Selon une étude de l'Anil, le coût des transactions immobilières en France serait un des plus élevés d'Europe. Un chiffre qui n'est pas sans conséquence puisque, selon la même étude, il freinerait la mobilité des propriétaires.

Jusqu'à 13% pour l'agence

En France, les coûts de transaction représentent 6,5 à 7% si la vente est directe alors qu'ils sont seulement de 4,2% en Allemagne, 2,5% en Italie, 1,9% en Angleterre et 1,5% au Danemark pour une transaction de 250.000 euros. Et si cette transaction passe par un agent immobilier, ce taux se situe dans une fourchette de 11 à 13% du coût total de l'acquisition.
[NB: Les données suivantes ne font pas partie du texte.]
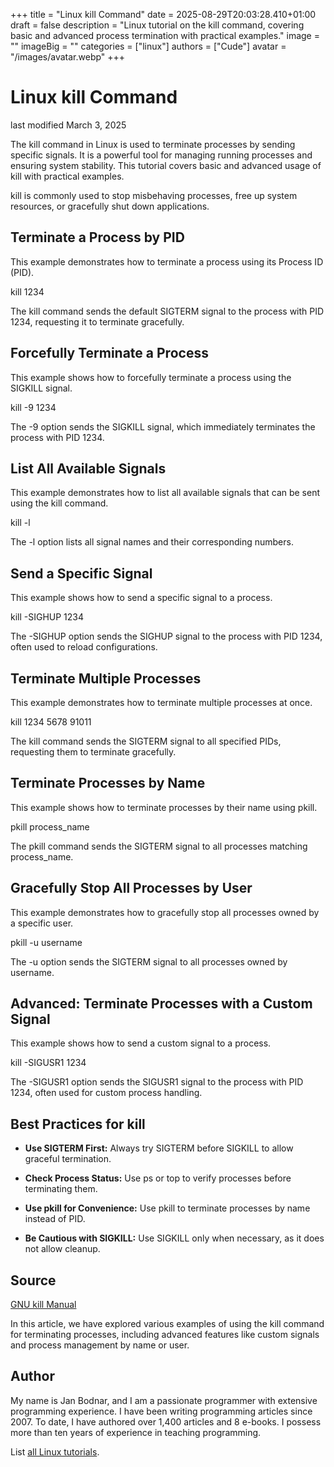 +++
title = "Linux kill Command"
date = 2025-08-29T20:03:28.410+01:00
draft = false
description = "Linux tutorial on the kill command, covering basic and advanced process termination with practical examples."
image = ""
imageBig = ""
categories = ["linux"]
authors = ["Cude"]
avatar = "/images/avatar.webp"
+++

# Linux kill Command

last modified March 3, 2025

The kill command in Linux is used to terminate processes by sending
specific signals. It is a powerful tool for managing running processes and
ensuring system stability. This tutorial covers basic and advanced usage of
kill with practical examples.

kill is commonly used to stop misbehaving processes, free up system
resources, or gracefully shut down applications.

## Terminate a Process by PID

This example demonstrates how to terminate a process using its Process ID (PID).

kill 1234

The kill command sends the default SIGTERM signal to
the process with PID 1234, requesting it to terminate gracefully.

## Forcefully Terminate a Process

This example shows how to forcefully terminate a process using the
SIGKILL signal.

kill -9 1234

The -9 option sends the SIGKILL signal, which
immediately terminates the process with PID 1234.

## List All Available Signals

This example demonstrates how to list all available signals that can be sent
using the kill command.

kill -l

The -l option lists all signal names and their corresponding
numbers.

## Send a Specific Signal

This example shows how to send a specific signal to a process.

kill -SIGHUP 1234

The -SIGHUP option sends the SIGHUP signal to the
process with PID 1234, often used to reload configurations.

## Terminate Multiple Processes

This example demonstrates how to terminate multiple processes at once.

kill 1234 5678 91011

The kill command sends the SIGTERM signal to all
specified PIDs, requesting them to terminate gracefully.

## Terminate Processes by Name

This example shows how to terminate processes by their name using
pkill.

pkill process_name

The pkill command sends the SIGTERM signal to all
processes matching process_name.

## Gracefully Stop All Processes by User

This example demonstrates how to gracefully stop all processes owned by a
specific user.

pkill -u username

The -u option sends the SIGTERM signal to all
processes owned by username.

## Advanced: Terminate Processes with a Custom Signal

This example shows how to send a custom signal to a process.

kill -SIGUSR1 1234

The -SIGUSR1 option sends the SIGUSR1 signal to the
process with PID 1234, often used for custom process handling.

## Best Practices for kill

- **Use SIGTERM First:** Always try SIGTERM before SIGKILL to allow graceful termination.

- **Check Process Status:** Use ps or top to verify processes before terminating them.

- **Use pkill for Convenience:** Use pkill to terminate processes by name instead of PID.

- **Be Cautious with SIGKILL:** Use SIGKILL only when necessary, as it does not allow cleanup.

## Source

[GNU kill Manual](https://www.gnu.org/software/coreutils/manual/html_node/kill-invocation.html)

In this article, we have explored various examples of using the kill
command for terminating processes, including advanced features like custom
signals and process management by name or user.

## Author

My name is Jan Bodnar, and I am a passionate programmer with extensive
programming experience. I have been writing programming articles since 2007.
To date, I have authored over 1,400 articles and 8 e-books. I possess more
than ten years of experience in teaching programming.

List [all Linux tutorials](/all/#linux).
Des propriétaires peu pressés

Parallèlement, l'Anil s'aperçoit que le taux de mobilité (nombre de logements dont l'occupant a changé par rapport au nombre total de logements) est relativement stable en France depuis 1984 (entre 8,7 et 9,8%) alors que bon nombre de logements neufs sont arrivés sur le marché depuis.

 

Le retournement du marché immobilier, observé depuis quelques mois, introduit une difficulté supplémentaire pour la mobilité des propriétaires, souligne l'Anil. S'ils anticipent une poursuite de la baisse des prix, les acheteurs préfèreront attendre plutôt que de se hâter.